# Problem to work on
Repeat the data exactly. Pictures stay out.

(Saved entries)
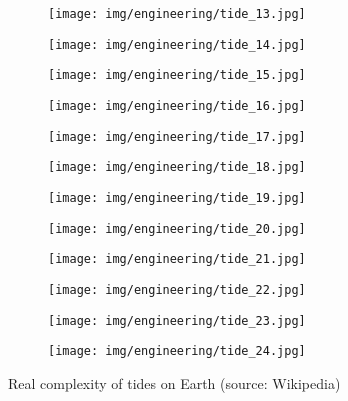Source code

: 	\begin{figure}[H]
		\centering
		\begin{subfigure}{.4\textwidth}
		  \centering
		  \texttt{[image: img/engineering/tide\_13.jpg]}
		\end{subfigure}
		\begin{subfigure}{.4\textwidth}
		  \centering
		  \texttt{[image: img/engineering/tide\_14.jpg]}
		\end{subfigure}
		\begin{subfigure}{.4\textwidth}
		  \centering
		  \texttt{[image: img/engineering/tide\_15.jpg]}
		\end{subfigure}
		\begin{subfigure}{.4\textwidth}
		  \centering
		  \texttt{[image: img/engineering/tide\_16.jpg]}
		\end{subfigure}
		\begin{subfigure}{.4\textwidth}
		  \centering
		  \texttt{[image: img/engineering/tide\_17.jpg]}
		\end{subfigure}
		\begin{subfigure}{.4\textwidth}
		  \centering
		  \texttt{[image: img/engineering/tide\_18.jpg]}
		\end{subfigure}
		\begin{subfigure}{.4\textwidth}
		  \centering
		  \texttt{[image: img/engineering/tide\_19.jpg]}
		\end{subfigure}
		\begin{subfigure}{.4\textwidth}
		  \centering
		  \texttt{[image: img/engineering/tide\_20.jpg]}
		\end{subfigure}
		\begin{subfigure}{.4\textwidth}
		  \centering
		  \texttt{[image: img/engineering/tide\_21.jpg]}
		\end{subfigure}
		\begin{subfigure}{.4\textwidth}
		  \centering
		  \texttt{[image: img/engineering/tide\_22.jpg]}
		\end{subfigure}
		\begin{subfigure}{.4\textwidth}
		  \centering
		  \texttt{[image: img/engineering/tide\_23.jpg]}
		\end{subfigure}
		\begin{subfigure}{.4\textwidth}
		  \centering
		  \texttt{[image: img/engineering/tide\_24.jpg]}
		\end{subfigure}
		\caption{Real complexity of tides on Earth (source: Wikipedia)}
	\end{figure}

# Answer box
Source code

: 	\begin{figure}[H]
		\centering
		\begin{subfigure}{.4\textwidth}
		  \centering
		  \texttt{[image: img/engineering/tide\_13.jpg]}
		\end{subfigure}
		\begin{subfigure}{.4\textwidth}
		  \centering
		  \texttt{[image: img/engineering/tide\_14.jpg]}
		\end{subfigure}
		\begin{subfigure}{.4\textwidth}
		  \centering
		  \texttt{[image: img/engineering/tide\_15.jpg]}
		\end{subfigure}
		\begin{subfigure}{.4\textwidth}
		  \centering
		  \texttt{[image: img/engineering/tide\_16.jpg]}
		\end{subfigure}
		\begin{subfigure}{.4\textwidth}
		  \centering
		  \texttt{[image: img/engineering/tide\_17.jpg]}
		\end{subfigure}
		\begin{subfigure}{.4\textwidth}
		  \centering
		  \texttt{[image: img/engineering/tide\_18.jpg]}
		\end{subfigure}
		\begin{subfigure}{.4\textwidth}
		  \centering
		  \texttt{[image: img/engineering/tide\_19.jpg]}
		\end{subfigure}
		\begin{subfigure}{.4\textwidth}
		  \centering
		  \texttt{[image: img/engineering/tide\_20.jpg]}
		\end{subfigure}
		\begin{subfigure}{.4\textwidth}
		  \centering
		  \texttt{[image: img/engineering/tide\_21.jpg]}
		\end{subfigure}
		\begin{subfigure}{.4\textwidth}
		  \centering
		  \texttt{[image: img/engineering/tide\_22.jpg]}
		\end{subfigure}
		\begin{subfigure}{.4\textwidth}
		  \centering
		  \texttt{[image: img/engineering/tide\_23.jpg]}
		\end{subfigure}
		\begin{subfigure}{.4\textwidth}
		  \centering
		  \texttt{[image: img/engineering/tide\_24.jpg]}
		\end{subfigure}
		\caption{Real complexity of tides on Earth (source: Wikipedia)}
	\end{figure}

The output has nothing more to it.